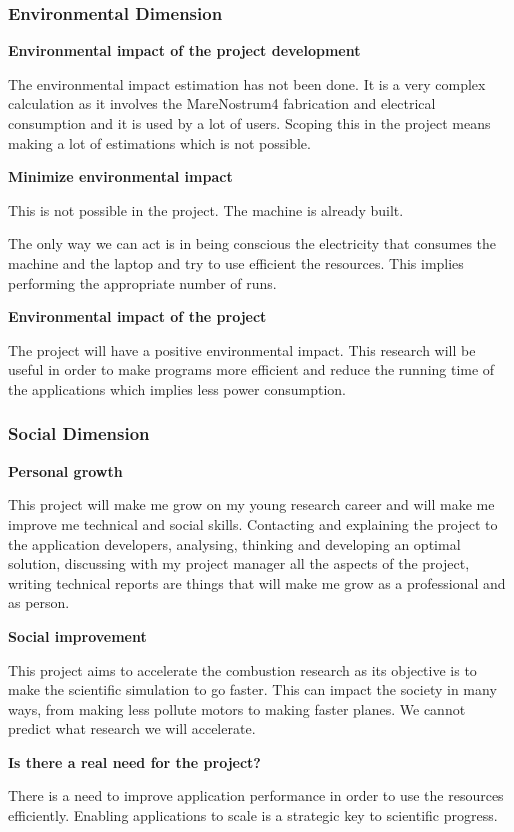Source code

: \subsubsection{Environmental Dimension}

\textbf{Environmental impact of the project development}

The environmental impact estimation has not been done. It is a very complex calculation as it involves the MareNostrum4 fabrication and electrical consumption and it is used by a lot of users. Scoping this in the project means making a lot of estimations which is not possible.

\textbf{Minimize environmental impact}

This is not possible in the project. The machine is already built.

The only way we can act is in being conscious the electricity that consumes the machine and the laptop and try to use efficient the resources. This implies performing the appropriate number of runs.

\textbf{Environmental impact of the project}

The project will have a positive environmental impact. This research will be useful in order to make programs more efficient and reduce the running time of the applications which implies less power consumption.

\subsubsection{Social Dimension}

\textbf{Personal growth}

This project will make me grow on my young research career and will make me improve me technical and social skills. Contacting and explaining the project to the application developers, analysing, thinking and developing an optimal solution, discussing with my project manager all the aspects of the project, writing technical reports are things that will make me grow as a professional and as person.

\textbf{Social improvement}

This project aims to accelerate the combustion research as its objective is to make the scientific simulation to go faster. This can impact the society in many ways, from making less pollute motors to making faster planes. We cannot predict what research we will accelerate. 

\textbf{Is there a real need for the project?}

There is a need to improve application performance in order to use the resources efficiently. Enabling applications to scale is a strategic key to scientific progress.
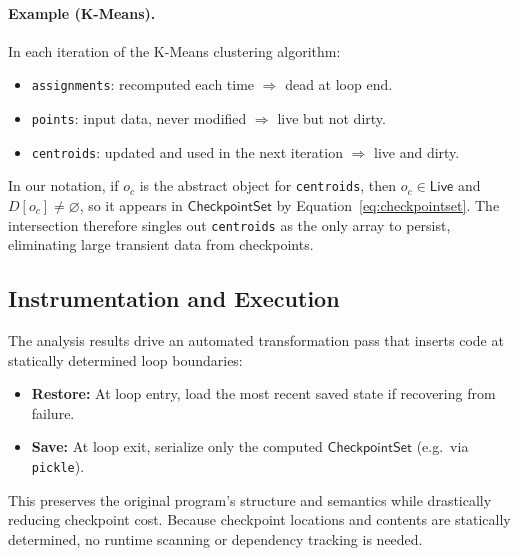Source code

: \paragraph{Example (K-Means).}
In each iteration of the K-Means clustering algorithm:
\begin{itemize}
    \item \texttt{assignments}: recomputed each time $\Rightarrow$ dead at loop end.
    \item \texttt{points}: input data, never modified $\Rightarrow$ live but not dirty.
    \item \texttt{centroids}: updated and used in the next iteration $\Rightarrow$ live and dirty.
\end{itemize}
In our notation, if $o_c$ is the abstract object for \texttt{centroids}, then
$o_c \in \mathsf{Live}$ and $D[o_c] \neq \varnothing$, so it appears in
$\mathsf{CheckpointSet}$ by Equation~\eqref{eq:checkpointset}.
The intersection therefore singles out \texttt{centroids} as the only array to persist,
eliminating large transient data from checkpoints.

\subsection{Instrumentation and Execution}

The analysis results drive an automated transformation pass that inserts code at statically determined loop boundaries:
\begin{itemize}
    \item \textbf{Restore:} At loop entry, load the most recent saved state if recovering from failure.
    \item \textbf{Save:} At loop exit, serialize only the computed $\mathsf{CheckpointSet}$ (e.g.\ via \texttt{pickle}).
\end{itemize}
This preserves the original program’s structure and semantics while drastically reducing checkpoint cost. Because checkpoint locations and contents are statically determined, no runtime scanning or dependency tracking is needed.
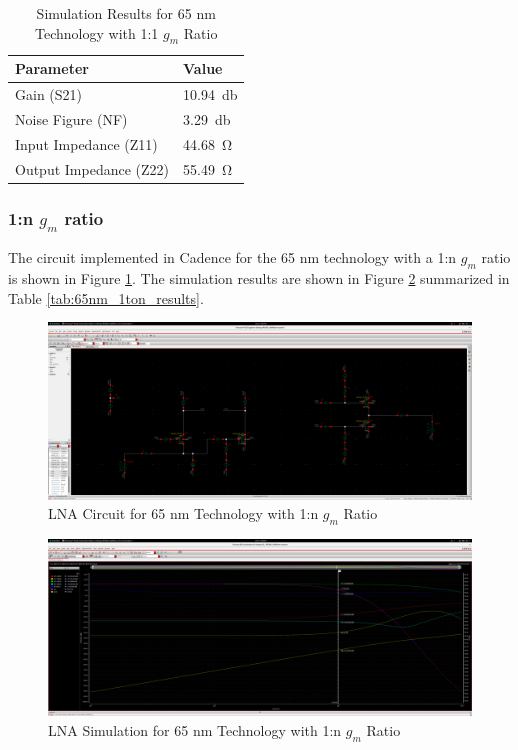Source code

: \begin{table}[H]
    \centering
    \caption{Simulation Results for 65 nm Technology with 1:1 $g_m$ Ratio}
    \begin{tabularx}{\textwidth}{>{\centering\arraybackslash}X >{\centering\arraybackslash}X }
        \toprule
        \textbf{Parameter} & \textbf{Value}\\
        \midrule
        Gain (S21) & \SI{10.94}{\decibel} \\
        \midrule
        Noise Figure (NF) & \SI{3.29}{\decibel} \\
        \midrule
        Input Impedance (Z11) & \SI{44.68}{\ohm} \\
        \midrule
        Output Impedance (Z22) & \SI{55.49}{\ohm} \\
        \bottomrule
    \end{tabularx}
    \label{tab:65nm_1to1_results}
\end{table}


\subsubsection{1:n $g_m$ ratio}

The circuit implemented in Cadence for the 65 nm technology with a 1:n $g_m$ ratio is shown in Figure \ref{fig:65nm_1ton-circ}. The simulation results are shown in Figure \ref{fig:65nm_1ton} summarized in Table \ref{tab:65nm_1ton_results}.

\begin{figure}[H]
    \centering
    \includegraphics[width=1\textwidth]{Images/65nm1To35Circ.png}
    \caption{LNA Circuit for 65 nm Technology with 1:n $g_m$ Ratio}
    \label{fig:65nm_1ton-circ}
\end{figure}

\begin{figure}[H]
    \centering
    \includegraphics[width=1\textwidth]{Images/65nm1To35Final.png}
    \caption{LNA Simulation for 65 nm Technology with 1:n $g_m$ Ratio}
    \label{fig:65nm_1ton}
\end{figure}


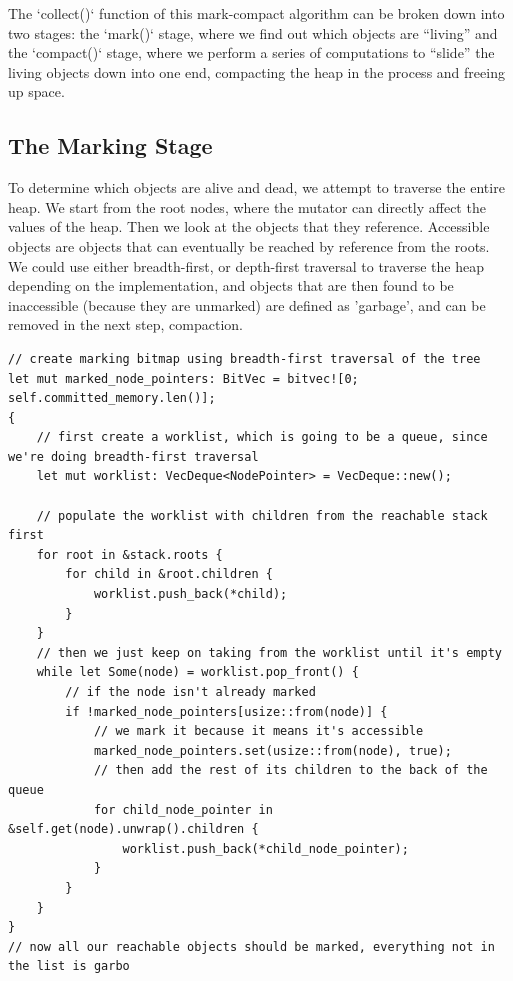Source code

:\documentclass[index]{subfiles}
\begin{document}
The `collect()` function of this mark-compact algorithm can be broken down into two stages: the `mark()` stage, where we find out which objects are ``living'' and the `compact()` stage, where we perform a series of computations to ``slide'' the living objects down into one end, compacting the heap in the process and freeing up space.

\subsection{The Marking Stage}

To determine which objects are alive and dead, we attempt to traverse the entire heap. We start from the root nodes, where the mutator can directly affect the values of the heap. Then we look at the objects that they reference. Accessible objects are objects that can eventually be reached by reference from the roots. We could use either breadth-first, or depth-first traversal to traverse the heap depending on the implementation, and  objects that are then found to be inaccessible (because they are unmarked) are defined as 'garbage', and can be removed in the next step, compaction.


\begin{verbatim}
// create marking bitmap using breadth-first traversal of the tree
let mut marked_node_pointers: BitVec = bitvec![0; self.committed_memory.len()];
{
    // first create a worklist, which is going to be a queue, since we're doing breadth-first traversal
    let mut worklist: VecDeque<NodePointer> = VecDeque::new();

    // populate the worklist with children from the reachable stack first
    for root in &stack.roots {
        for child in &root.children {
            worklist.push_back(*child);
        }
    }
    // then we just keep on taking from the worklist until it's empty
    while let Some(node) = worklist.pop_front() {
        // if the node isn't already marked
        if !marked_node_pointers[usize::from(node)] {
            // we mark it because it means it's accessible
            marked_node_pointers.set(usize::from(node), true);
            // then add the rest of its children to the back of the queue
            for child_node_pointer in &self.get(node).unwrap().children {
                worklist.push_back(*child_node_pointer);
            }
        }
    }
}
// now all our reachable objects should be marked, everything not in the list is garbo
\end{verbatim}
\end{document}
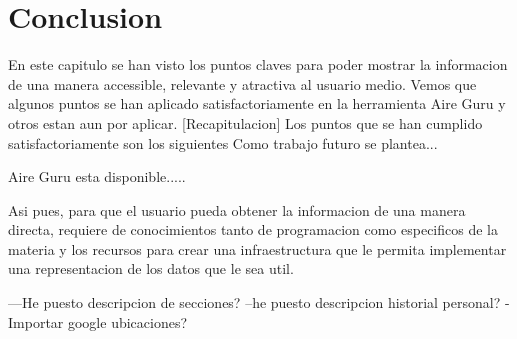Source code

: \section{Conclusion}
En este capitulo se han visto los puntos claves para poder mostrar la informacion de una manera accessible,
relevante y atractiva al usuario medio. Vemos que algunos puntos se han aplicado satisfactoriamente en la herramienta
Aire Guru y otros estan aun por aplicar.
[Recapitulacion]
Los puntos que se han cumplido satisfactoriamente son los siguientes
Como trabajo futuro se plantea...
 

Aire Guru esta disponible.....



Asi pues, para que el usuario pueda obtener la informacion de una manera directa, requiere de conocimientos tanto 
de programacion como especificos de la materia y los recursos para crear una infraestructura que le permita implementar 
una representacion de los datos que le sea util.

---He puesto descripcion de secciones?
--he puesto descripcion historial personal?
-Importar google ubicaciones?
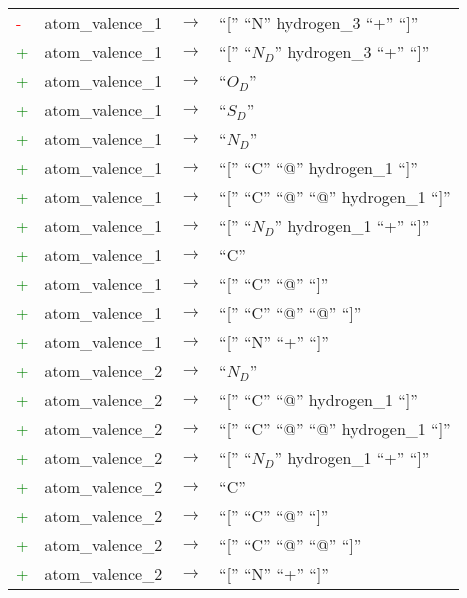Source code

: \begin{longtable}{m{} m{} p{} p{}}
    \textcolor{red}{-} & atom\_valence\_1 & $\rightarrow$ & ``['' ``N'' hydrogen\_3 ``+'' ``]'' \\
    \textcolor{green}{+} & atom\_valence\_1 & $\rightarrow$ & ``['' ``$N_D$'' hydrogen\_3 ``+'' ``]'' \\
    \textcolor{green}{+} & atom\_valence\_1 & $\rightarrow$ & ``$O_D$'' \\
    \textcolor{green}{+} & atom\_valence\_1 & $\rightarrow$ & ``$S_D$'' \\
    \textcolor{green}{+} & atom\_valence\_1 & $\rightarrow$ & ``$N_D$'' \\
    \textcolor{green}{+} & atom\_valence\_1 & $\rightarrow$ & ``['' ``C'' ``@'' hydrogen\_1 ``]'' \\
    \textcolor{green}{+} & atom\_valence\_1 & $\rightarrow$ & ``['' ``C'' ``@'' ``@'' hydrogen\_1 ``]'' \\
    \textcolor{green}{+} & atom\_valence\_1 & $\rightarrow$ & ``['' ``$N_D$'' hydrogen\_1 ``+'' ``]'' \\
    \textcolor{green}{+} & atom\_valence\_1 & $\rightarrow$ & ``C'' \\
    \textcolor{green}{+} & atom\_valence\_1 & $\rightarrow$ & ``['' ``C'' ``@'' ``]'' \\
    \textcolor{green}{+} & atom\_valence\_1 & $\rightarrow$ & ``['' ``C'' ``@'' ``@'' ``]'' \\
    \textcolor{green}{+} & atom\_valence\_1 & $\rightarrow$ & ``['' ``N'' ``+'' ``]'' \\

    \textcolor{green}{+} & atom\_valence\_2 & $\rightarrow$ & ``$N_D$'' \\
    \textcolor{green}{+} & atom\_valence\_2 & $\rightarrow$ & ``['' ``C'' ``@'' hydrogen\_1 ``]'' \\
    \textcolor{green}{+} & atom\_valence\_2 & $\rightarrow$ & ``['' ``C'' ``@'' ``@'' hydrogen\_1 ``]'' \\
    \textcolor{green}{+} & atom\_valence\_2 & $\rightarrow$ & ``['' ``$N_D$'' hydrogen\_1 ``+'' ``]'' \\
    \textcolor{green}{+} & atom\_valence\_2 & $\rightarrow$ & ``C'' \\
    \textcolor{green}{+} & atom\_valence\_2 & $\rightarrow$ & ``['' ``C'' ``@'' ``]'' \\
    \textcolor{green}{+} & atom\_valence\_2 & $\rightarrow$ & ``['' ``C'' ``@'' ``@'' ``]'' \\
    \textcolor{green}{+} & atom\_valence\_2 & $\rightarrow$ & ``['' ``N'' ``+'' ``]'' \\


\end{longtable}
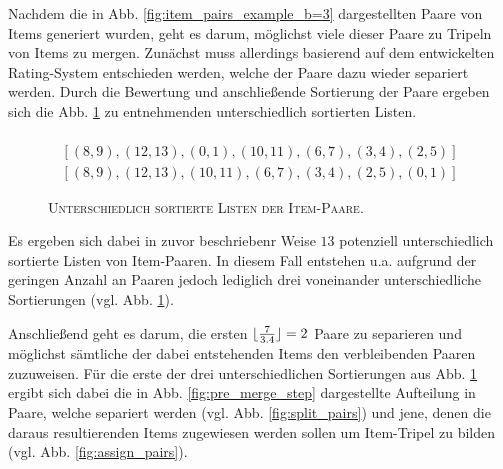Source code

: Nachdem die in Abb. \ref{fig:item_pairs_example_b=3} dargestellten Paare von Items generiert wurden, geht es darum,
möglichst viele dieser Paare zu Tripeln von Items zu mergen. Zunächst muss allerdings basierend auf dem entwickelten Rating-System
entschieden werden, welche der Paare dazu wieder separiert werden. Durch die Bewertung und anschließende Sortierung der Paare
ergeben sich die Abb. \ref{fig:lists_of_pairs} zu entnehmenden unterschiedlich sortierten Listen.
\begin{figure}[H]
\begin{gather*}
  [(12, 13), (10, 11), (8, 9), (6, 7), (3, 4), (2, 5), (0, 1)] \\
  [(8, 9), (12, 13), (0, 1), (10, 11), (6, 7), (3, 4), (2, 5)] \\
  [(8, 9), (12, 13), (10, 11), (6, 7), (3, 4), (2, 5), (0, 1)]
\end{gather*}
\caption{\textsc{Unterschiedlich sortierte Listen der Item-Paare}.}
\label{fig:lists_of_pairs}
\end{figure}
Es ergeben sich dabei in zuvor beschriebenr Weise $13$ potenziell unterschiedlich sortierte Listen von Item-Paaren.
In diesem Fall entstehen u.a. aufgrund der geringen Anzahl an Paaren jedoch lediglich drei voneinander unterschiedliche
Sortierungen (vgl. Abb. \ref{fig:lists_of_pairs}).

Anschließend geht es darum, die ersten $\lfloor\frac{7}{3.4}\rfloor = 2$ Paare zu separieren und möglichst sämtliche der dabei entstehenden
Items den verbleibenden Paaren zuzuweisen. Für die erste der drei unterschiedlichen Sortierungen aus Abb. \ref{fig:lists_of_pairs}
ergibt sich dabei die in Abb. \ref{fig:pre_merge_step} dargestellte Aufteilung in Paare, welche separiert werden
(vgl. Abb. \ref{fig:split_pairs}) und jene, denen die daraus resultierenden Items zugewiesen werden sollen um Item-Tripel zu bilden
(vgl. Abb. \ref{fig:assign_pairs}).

ABOUT THIS EXERCISE
Considering only the material above, set down every line from the one with "live and dirty." to the one with "recovering from failure.", inclusive, exactly as written.

RESULT OF THE EXERCISE
    \item \texttt{centroids}: updated and used in the next iteration $\Rightarrow$ live and dirty.
\end{itemize}
In our notation, if $o_c$ is the abstract object for \texttt{centroids}, then
$o_c \in \mathsf{Live}$ and $D[o_c] \neq \varnothing$, so it appears in
$\mathsf{CheckpointSet}$ by Equation~\eqref{eq:checkpointset}.
The intersection therefore singles out \texttt{centroids} as the only array to persist,
eliminating large transient data from checkpoints.

\subsection{Instrumentation and Execution}

The analysis results drive an automated transformation pass that inserts code at statically determined loop boundaries:
\begin{itemize}
    \item \textbf{Restore:} At loop entry, load the most recent saved state if recovering from failure.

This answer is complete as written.